===== DATA FOR THE TASK
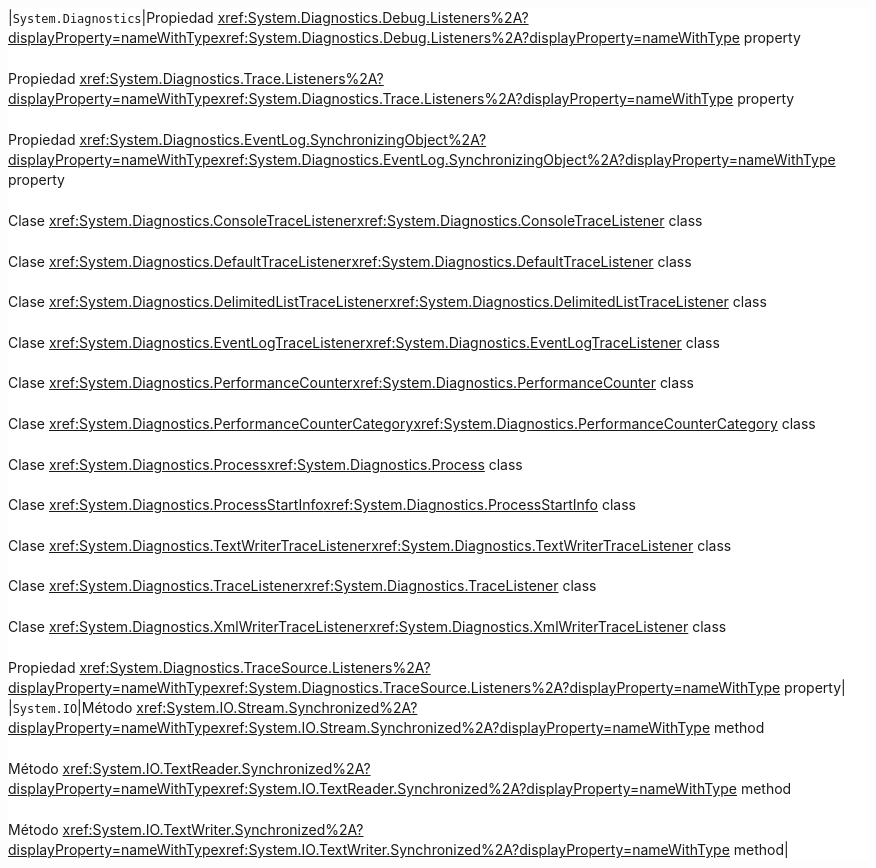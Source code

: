 |`System.Diagnostics`|<span data-ttu-id="6dce6-259">Propiedad <xref:System.Diagnostics.Debug.Listeners%2A?displayProperty=nameWithType></span><span class="sxs-lookup"><span data-stu-id="6dce6-259"><xref:System.Diagnostics.Debug.Listeners%2A?displayProperty=nameWithType> property</span></span><br /><br /> <span data-ttu-id="6dce6-260">Propiedad <xref:System.Diagnostics.Trace.Listeners%2A?displayProperty=nameWithType></span><span class="sxs-lookup"><span data-stu-id="6dce6-260"><xref:System.Diagnostics.Trace.Listeners%2A?displayProperty=nameWithType> property</span></span><br /><br /> <span data-ttu-id="6dce6-261">Propiedad <xref:System.Diagnostics.EventLog.SynchronizingObject%2A?displayProperty=nameWithType></span><span class="sxs-lookup"><span data-stu-id="6dce6-261"><xref:System.Diagnostics.EventLog.SynchronizingObject%2A?displayProperty=nameWithType> property</span></span><br /><br /> <span data-ttu-id="6dce6-262">Clase <xref:System.Diagnostics.ConsoleTraceListener></span><span class="sxs-lookup"><span data-stu-id="6dce6-262"><xref:System.Diagnostics.ConsoleTraceListener> class</span></span><br /><br /> <span data-ttu-id="6dce6-263">Clase <xref:System.Diagnostics.DefaultTraceListener></span><span class="sxs-lookup"><span data-stu-id="6dce6-263"><xref:System.Diagnostics.DefaultTraceListener> class</span></span><br /><br /> <span data-ttu-id="6dce6-264">Clase <xref:System.Diagnostics.DelimitedListTraceListener></span><span class="sxs-lookup"><span data-stu-id="6dce6-264"><xref:System.Diagnostics.DelimitedListTraceListener> class</span></span><br /><br /> <span data-ttu-id="6dce6-265">Clase <xref:System.Diagnostics.EventLogTraceListener></span><span class="sxs-lookup"><span data-stu-id="6dce6-265"><xref:System.Diagnostics.EventLogTraceListener> class</span></span><br /><br /> <span data-ttu-id="6dce6-266">Clase <xref:System.Diagnostics.PerformanceCounter></span><span class="sxs-lookup"><span data-stu-id="6dce6-266"><xref:System.Diagnostics.PerformanceCounter> class</span></span><br /><br /> <span data-ttu-id="6dce6-267">Clase <xref:System.Diagnostics.PerformanceCounterCategory></span><span class="sxs-lookup"><span data-stu-id="6dce6-267"><xref:System.Diagnostics.PerformanceCounterCategory> class</span></span><br /><br /> <span data-ttu-id="6dce6-268">Clase <xref:System.Diagnostics.Process></span><span class="sxs-lookup"><span data-stu-id="6dce6-268"><xref:System.Diagnostics.Process> class</span></span><br /><br /> <span data-ttu-id="6dce6-269">Clase <xref:System.Diagnostics.ProcessStartInfo></span><span class="sxs-lookup"><span data-stu-id="6dce6-269"><xref:System.Diagnostics.ProcessStartInfo> class</span></span><br /><br /> <span data-ttu-id="6dce6-270">Clase <xref:System.Diagnostics.TextWriterTraceListener></span><span class="sxs-lookup"><span data-stu-id="6dce6-270"><xref:System.Diagnostics.TextWriterTraceListener> class</span></span><br /><br /> <span data-ttu-id="6dce6-271">Clase <xref:System.Diagnostics.TraceListener></span><span class="sxs-lookup"><span data-stu-id="6dce6-271"><xref:System.Diagnostics.TraceListener> class</span></span><br /><br /> <span data-ttu-id="6dce6-272">Clase <xref:System.Diagnostics.XmlWriterTraceListener></span><span class="sxs-lookup"><span data-stu-id="6dce6-272"><xref:System.Diagnostics.XmlWriterTraceListener> class</span></span><br /><br /> <span data-ttu-id="6dce6-273">Propiedad <xref:System.Diagnostics.TraceSource.Listeners%2A?displayProperty=nameWithType></span><span class="sxs-lookup"><span data-stu-id="6dce6-273"><xref:System.Diagnostics.TraceSource.Listeners%2A?displayProperty=nameWithType> property</span></span>|  
|`System.IO`|<span data-ttu-id="6dce6-274">Método <xref:System.IO.Stream.Synchronized%2A?displayProperty=nameWithType></span><span class="sxs-lookup"><span data-stu-id="6dce6-274"><xref:System.IO.Stream.Synchronized%2A?displayProperty=nameWithType> method</span></span><br /><br /> <span data-ttu-id="6dce6-275">Método <xref:System.IO.TextReader.Synchronized%2A?displayProperty=nameWithType></span><span class="sxs-lookup"><span data-stu-id="6dce6-275"><xref:System.IO.TextReader.Synchronized%2A?displayProperty=nameWithType> method</span></span><br /><br /> <span data-ttu-id="6dce6-276">Método <xref:System.IO.TextWriter.Synchronized%2A?displayProperty=nameWithType></span><span class="sxs-lookup"><span data-stu-id="6dce6-276"><xref:System.IO.TextWriter.Synchronized%2A?displayProperty=nameWithType> method</span></span>|  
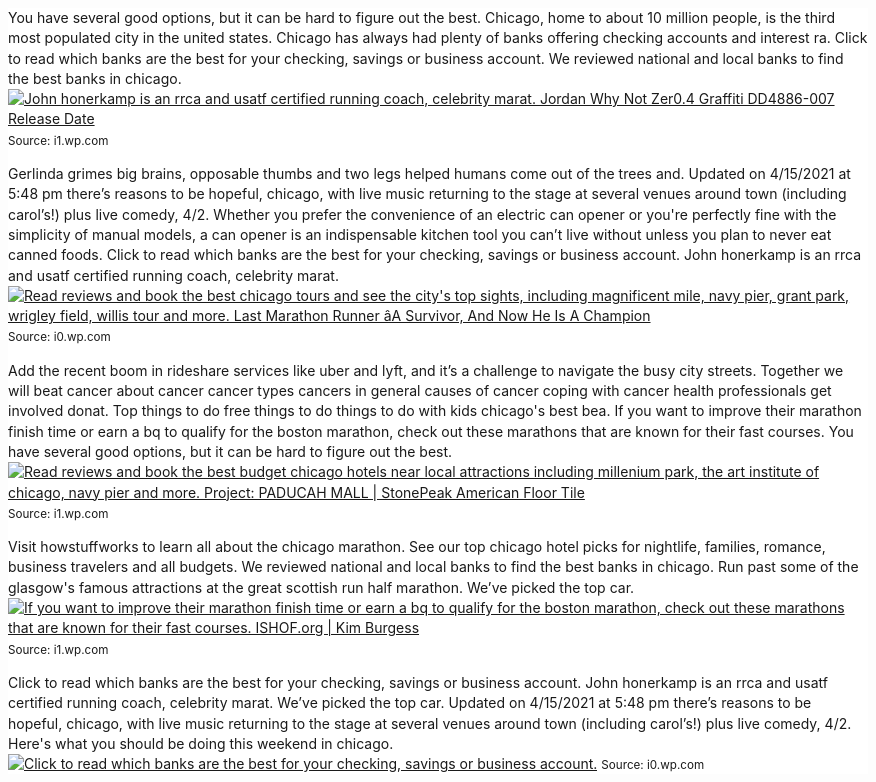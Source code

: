You have several good options, but it can be hard to figure out the best. Chicago, home to about 10 million people, is the third most populated city in the united states. Chicago has always had plenty of banks offering checking accounts and interest ra. Click to read which banks are the best for your checking, savings or business account. We reviewed national and local banks to find the best banks in chicago.
[![John honerkamp is an rrca and usatf certified running coach, celebrity marat. Jordan Why Not Zer0.4 Graffiti DD4886-007 Release Date](https://i1.wp.com/tse3.mm.bing.net/th?id=OIP.km7R7clXeAaya6POkTnTkwHaG_&amp;pid=15.1 "Jordan Why Not Zer0.4 Graffiti DD4886-007 Release Date")](https://i1.wp.com/www.sneakerfiles.com/wp-content/uploads/2021/02/jordan-why-not-zer0-4-graffiti-dd4886-007-release-date-info-3.jpg)
<small>Source: i1.wp.com</small>

Gerlinda grimes big brains, opposable thumbs and two legs helped humans come out of the trees and. Updated on 4/15/2021 at 5:48 pm there’s reasons to be hopeful, chicago, with live music returning to the stage at several venues around town (including carol’s!) plus live comedy, 4/2. Whether you prefer the convenience of an electric can opener or you&#039;re perfectly fine with the simplicity of manual models, a can opener is an indispensable kitchen tool you can’t live without unless you plan to never eat canned foods. Click to read which banks are the best for your checking, savings or business account. John honerkamp is an rrca and usatf certified running coach, celebrity marat.
[![Read reviews and book the best chicago tours and see the city&#039;s top sights, including magnificent mile, navy pier, grant park, wrigley field, willis tour and more. Last Marathon Runner âA Survivor, And Now He Is A Champion](https://i1.wp.com/tse4.mm.bing.net/th?id=OIP.LbK397qz3hARdAfDNpPODwHaEK&amp;pid=15.1 "Last Marathon Runner âA Survivor, And Now He Is A Champion")](https://i0.wp.com/chicago.cbslocal.com/wp-content/uploads/sites/15116062/2013/10/maickel-melamed.jpg?w=640)
<small>Source: i0.wp.com</small>

Add the recent boom in rideshare services like uber and lyft, and it’s a challenge to navigate the busy city streets. Together we will beat cancer about cancer cancer types cancers in general causes of cancer coping with cancer health professionals get involved donat. Top things to do free things to do things to do with kids chicago&#039;s best bea. If you want to improve their marathon finish time or earn a bq to qualify for the boston marathon, check out these marathons that are known for their fast courses. You have several good options, but it can be hard to figure out the best.
[![Read reviews and book the best budget chicago hotels near local attractions including millenium park, the art institute of chicago, navy pier and more. Project: PADUCAH MALL | StonePeak American Floor Tile](https://i0.wp.com/tse2.mm.bing.net/th?id=OIP.l16RbdI73fl9JB_7q40l_gHaFG&amp;pid=15.1 "Project: PADUCAH MALL | StonePeak American Floor Tile")](https://i1.wp.com/www.stonepeakceramics.com/images/projects/99/big/1.jpg)
<small>Source: i1.wp.com</small>

Visit howstuffworks to learn all about the chicago marathon. See our top chicago hotel picks for nightlife, families, romance, business travelers and all budgets. We reviewed national and local banks to find the best banks in chicago. Run past some of the glasgow&#039;s famous attractions at the great scottish run half marathon. We’ve picked the top car.
[![If you want to improve their marathon finish time or earn a bq to qualify for the boston marathon, check out these marathons that are known for their fast courses. ISHOF.org | Kim Burgess](https://i1.wp.com/tse4.mm.bing.net/th?id=OIP.4VAe7E04KbOjesm7Xw_oCwHaKd&amp;pid=15.1 "ISHOF.org | Kim Burgess")](https://i1.wp.com/www.ishof.org/images/kim-burgess.jpg?crc=4061613072)
<small>Source: i1.wp.com</small>

Click to read which banks are the best for your checking, savings or business account. John honerkamp is an rrca and usatf certified running coach, celebrity marat. We’ve picked the top car. Updated on 4/15/2021 at 5:48 pm there’s reasons to be hopeful, chicago, with live music returning to the stage at several venues around town (including carol’s!) plus live comedy, 4/2. Here&#039;s what you should be doing this weekend in chicago.
[![Click to read which banks are the best for your checking, savings or business account. ](https://i1.wp.com/tse3.mm.bing.net/th?id=OIP.jnDBXkVpGulHHEZz-Yk3QwAAAA&amp;pid=15.1 "")](https://i0.wp.com/venturebeat.com/wp-content/uploads/2020/05/scener-2.jpg)
<small>Source: i0.wp.com</small>
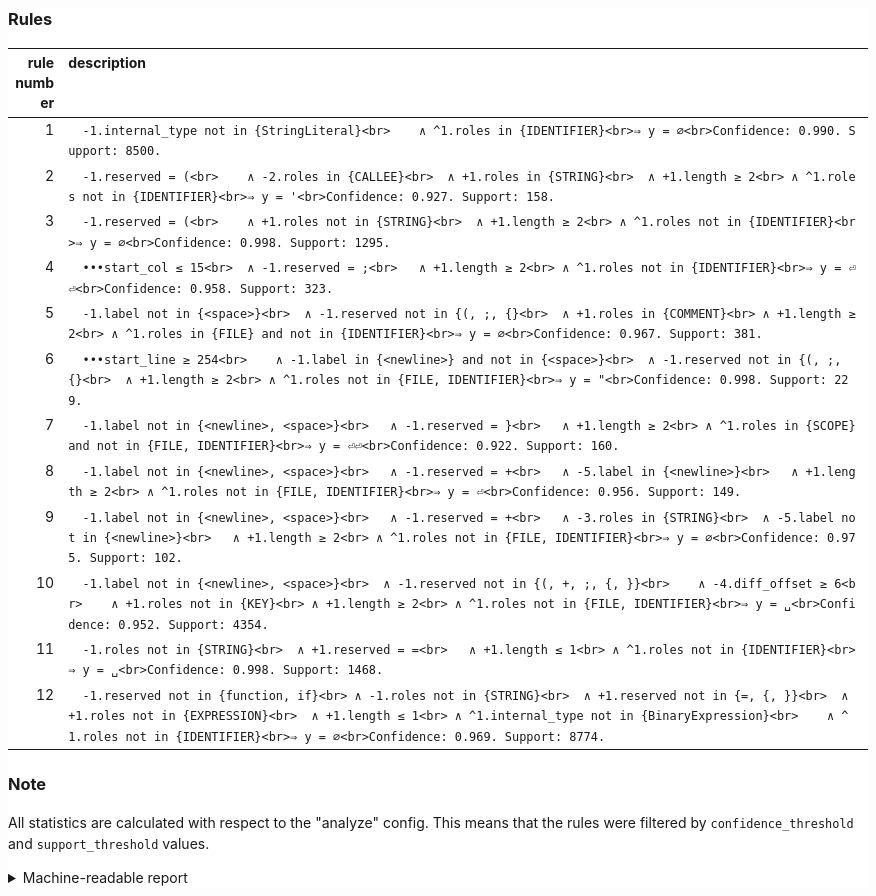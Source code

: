 ### Rules

| rule number | description |
|----:|:-----|
| 1 | `  -1.internal_type not in {StringLiteral}<br>	∧ ^1.roles in {IDENTIFIER}<br>⇒ y = ∅<br>Confidence: 0.990. Support: 8500.` |
| 2 | `  -1.reserved = (<br>	∧ -2.roles in {CALLEE}<br>	∧ +1.roles in {STRING}<br>	∧ +1.length ≥ 2<br>	∧ ^1.roles not in {IDENTIFIER}<br>⇒ y = '<br>Confidence: 0.927. Support: 158.` |
| 3 | `  -1.reserved = (<br>	∧ +1.roles not in {STRING}<br>	∧ +1.length ≥ 2<br>	∧ ^1.roles not in {IDENTIFIER}<br>⇒ y = ∅<br>Confidence: 0.998. Support: 1295.` |
| 4 | `  •••start_col ≤ 15<br>	∧ -1.reserved = ;<br>	∧ +1.length ≥ 2<br>	∧ ^1.roles not in {IDENTIFIER}<br>⇒ y = ⏎⏎<br>Confidence: 0.958. Support: 323.` |
| 5 | `  -1.label not in {<space>}<br>	∧ -1.reserved not in {(, ;, {}<br>	∧ +1.roles in {COMMENT}<br>	∧ +1.length ≥ 2<br>	∧ ^1.roles in {FILE} and not in {IDENTIFIER}<br>⇒ y = ∅<br>Confidence: 0.967. Support: 381.` |
| 6 | `  •••start_line ≥ 254<br>	∧ -1.label in {<newline>} and not in {<space>}<br>	∧ -1.reserved not in {(, ;, {}<br>	∧ +1.length ≥ 2<br>	∧ ^1.roles not in {FILE, IDENTIFIER}<br>⇒ y = "<br>Confidence: 0.998. Support: 229.` |
| 7 | `  -1.label not in {<newline>, <space>}<br>	∧ -1.reserved = }<br>	∧ +1.length ≥ 2<br>	∧ ^1.roles in {SCOPE} and not in {FILE, IDENTIFIER}<br>⇒ y = ⏎⏎<br>Confidence: 0.922. Support: 160.` |
| 8 | `  -1.label not in {<newline>, <space>}<br>	∧ -1.reserved = +<br>	∧ -5.label in {<newline>}<br>	∧ +1.length ≥ 2<br>	∧ ^1.roles not in {FILE, IDENTIFIER}<br>⇒ y = ⏎<br>Confidence: 0.956. Support: 149.` |
| 9 | `  -1.label not in {<newline>, <space>}<br>	∧ -1.reserved = +<br>	∧ -3.roles in {STRING}<br>	∧ -5.label not in {<newline>}<br>	∧ +1.length ≥ 2<br>	∧ ^1.roles not in {FILE, IDENTIFIER}<br>⇒ y = ∅<br>Confidence: 0.975. Support: 102.` |
| 10 | `  -1.label not in {<newline>, <space>}<br>	∧ -1.reserved not in {(, +, ;, {, }}<br>	∧ -4.diff_offset ≥ 6<br>	∧ +1.roles not in {KEY}<br>	∧ +1.length ≥ 2<br>	∧ ^1.roles not in {FILE, IDENTIFIER}<br>⇒ y = ␣<br>Confidence: 0.952. Support: 4354.` |
| 11 | `  -1.roles not in {STRING}<br>	∧ +1.reserved = =<br>	∧ +1.length ≤ 1<br>	∧ ^1.roles not in {IDENTIFIER}<br>⇒ y = ␣<br>Confidence: 0.998. Support: 1468.` |
| 12 | `  -1.reserved not in {function, if}<br>	∧ -1.roles not in {STRING}<br>	∧ +1.reserved not in {=, {, }}<br>	∧ +1.roles not in {EXPRESSION}<br>	∧ +1.length ≤ 1<br>	∧ ^1.internal_type not in {BinaryExpression}<br>	∧ ^1.roles not in {IDENTIFIER}<br>⇒ y = ∅<br>Confidence: 0.969. Support: 8774.` |

### Note
All statistics are calculated with respect to the "analyze" config. This means that the rules were filtered by
`confidence_threshold` and `support_threshold` values.

<details><summary>Machine-readable report</summary></details>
==========
* _WHAT IS BEING ASKED_
Could you report all lines of the listing that hold "reviewed"?

* _SOLUTION TO THIS TASK_
:You have several good options, but it can be hard to figure out the best. Chicago, home to about 10 million people, is the third most populated city in the united states. Chicago has always had plenty of banks offering checking accounts and interest ra. Click to read which banks are the best for your checking, savings or business account. We reviewed national and local banks to find the best banks in chicago.
Visit howstuffworks to learn all about the chicago marathon. See our top chicago hotel picks for nightlife, families, romance, business travelers and all budgets. We reviewed national and local banks to find the best banks in chicago. Run past some of the glasgow&#039;s famous attractions at the great scottish run half marathon. We’ve picked the top car.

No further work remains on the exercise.